- Born: May 13, 1929 León, Nicaragua
- Died: September 21, 1956 (aged 27) León, Nicaragua
- Occupations: Poet, composer

= Rigoberto López Pérez =

Nicaraguan poet, artist and composer

Rigoberto López Pérez (May 13, 1929 – September 21, 1956) was a Nicaraguan poet, artist and composer. He assassinated Anastasio Somoza García, the longtime dictator of Nicaragua.

On September 21, 1981, 25 years after his death, the Sandinista government of Nicaragua declared Rigoberto López Pérez a National Hero by means of Decree no. 825.

==Early life==
López was born and raised in León, Nicaragua; son of Soledad López and Francisco Pérez. López published his first poem, "Confesión de un Soldado" (Confession of a Soldier), at the age of 17 in 1946. In 1948 he formed part of a six-member musical group called "Buenos Aires". That same year he learned to play the violin, which he played in the group.
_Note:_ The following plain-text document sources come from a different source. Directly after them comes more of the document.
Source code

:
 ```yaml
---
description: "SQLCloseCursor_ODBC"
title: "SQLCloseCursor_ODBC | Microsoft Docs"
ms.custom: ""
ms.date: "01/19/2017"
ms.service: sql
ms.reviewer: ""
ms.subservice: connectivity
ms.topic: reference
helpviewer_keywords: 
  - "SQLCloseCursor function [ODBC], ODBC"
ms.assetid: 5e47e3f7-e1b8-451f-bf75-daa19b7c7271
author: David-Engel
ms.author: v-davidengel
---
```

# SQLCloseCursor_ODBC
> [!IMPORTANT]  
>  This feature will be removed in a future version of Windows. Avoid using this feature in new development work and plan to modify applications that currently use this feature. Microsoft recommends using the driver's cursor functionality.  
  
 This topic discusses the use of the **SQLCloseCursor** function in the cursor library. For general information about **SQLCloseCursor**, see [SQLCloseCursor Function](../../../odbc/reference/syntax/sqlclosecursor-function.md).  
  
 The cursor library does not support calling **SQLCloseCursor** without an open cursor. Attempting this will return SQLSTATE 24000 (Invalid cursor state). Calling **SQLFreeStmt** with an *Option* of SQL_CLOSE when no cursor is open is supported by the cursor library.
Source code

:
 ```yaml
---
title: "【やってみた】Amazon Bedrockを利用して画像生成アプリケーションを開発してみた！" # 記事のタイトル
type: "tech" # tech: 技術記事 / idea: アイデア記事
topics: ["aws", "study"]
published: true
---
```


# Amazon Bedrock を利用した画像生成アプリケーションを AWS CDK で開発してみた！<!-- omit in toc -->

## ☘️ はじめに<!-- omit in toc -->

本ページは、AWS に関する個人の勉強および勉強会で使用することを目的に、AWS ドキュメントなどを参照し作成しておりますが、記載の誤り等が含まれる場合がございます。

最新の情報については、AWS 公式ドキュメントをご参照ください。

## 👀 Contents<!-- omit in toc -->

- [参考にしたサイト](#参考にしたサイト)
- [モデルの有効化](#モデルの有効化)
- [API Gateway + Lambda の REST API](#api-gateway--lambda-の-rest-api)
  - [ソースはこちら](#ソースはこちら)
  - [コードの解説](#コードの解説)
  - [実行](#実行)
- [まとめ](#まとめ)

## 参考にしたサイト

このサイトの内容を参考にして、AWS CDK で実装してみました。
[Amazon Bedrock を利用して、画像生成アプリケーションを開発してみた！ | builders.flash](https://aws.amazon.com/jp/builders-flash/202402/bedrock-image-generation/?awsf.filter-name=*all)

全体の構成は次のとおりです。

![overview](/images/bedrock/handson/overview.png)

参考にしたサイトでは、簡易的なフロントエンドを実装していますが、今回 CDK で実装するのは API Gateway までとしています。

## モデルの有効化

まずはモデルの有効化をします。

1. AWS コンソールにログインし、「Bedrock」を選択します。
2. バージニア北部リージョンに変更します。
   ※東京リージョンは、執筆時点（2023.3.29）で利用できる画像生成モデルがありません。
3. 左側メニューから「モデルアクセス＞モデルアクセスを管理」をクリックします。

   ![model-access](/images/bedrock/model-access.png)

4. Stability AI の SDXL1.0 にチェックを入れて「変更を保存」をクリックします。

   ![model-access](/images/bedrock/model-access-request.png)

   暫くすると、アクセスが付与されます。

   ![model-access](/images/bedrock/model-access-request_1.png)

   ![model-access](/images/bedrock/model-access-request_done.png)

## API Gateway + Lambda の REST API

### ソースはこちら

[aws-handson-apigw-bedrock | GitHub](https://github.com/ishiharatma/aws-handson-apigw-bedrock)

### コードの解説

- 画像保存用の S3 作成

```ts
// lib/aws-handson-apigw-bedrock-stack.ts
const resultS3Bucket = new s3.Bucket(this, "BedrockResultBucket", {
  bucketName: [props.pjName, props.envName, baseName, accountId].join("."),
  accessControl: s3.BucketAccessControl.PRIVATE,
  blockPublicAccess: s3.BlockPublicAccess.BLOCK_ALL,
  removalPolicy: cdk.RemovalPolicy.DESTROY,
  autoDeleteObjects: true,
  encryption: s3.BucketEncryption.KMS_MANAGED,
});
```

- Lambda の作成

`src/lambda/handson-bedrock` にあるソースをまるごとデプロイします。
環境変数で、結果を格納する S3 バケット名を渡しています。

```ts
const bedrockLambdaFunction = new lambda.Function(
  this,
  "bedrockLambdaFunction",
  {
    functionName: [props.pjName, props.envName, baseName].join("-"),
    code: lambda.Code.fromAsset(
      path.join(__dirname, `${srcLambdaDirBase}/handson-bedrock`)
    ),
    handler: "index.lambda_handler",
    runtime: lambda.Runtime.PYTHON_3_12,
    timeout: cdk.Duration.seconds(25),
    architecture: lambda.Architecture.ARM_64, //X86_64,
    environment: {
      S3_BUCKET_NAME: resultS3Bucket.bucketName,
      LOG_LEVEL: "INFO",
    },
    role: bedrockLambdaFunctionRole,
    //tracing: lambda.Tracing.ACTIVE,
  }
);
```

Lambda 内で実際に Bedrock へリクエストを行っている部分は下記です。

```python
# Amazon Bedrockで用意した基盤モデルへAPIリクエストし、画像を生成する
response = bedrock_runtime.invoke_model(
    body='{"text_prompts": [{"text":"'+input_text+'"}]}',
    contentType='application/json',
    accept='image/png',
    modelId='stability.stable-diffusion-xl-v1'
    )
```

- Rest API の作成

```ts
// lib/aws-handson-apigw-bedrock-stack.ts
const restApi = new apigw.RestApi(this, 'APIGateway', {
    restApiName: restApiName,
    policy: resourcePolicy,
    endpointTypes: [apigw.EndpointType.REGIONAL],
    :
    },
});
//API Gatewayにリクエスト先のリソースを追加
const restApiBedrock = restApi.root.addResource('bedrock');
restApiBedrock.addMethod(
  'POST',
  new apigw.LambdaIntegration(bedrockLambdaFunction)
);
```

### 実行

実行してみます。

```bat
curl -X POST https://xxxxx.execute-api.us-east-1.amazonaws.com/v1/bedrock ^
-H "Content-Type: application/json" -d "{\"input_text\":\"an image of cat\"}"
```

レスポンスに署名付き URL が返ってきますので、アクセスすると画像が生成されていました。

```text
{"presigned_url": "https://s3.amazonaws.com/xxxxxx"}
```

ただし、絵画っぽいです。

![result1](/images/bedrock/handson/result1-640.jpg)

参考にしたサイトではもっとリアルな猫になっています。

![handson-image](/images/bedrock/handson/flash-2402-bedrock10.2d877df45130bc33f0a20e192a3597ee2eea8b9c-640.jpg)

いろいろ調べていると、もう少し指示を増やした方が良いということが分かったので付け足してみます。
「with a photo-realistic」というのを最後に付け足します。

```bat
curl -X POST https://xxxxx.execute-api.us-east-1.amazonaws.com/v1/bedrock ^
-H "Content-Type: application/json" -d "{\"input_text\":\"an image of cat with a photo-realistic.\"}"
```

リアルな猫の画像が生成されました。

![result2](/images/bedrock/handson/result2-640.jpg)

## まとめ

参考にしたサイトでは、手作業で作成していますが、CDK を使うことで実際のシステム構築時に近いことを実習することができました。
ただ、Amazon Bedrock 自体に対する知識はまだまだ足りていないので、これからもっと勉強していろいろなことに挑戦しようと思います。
López composed music, mostly romantic, including "Claridad" and "Si el vino me hace llorar" which Buenos Aires released on a radio station called Radio Colonial.

Lopéz's musical influences included Beethoven; Rubén Darío, a Nicaraguan poet, often referred to as the "Father of Modernism", was a major literary influence to him. Lopéz would often collaborate in publications such as "El Cronista" and "El Centroamericano".

López's girlfriend, Amparo Zelaya Castro, was the sister of Armando Zelaya, a journalist who drove López to the Casa del Obrero where he later shot Somoza.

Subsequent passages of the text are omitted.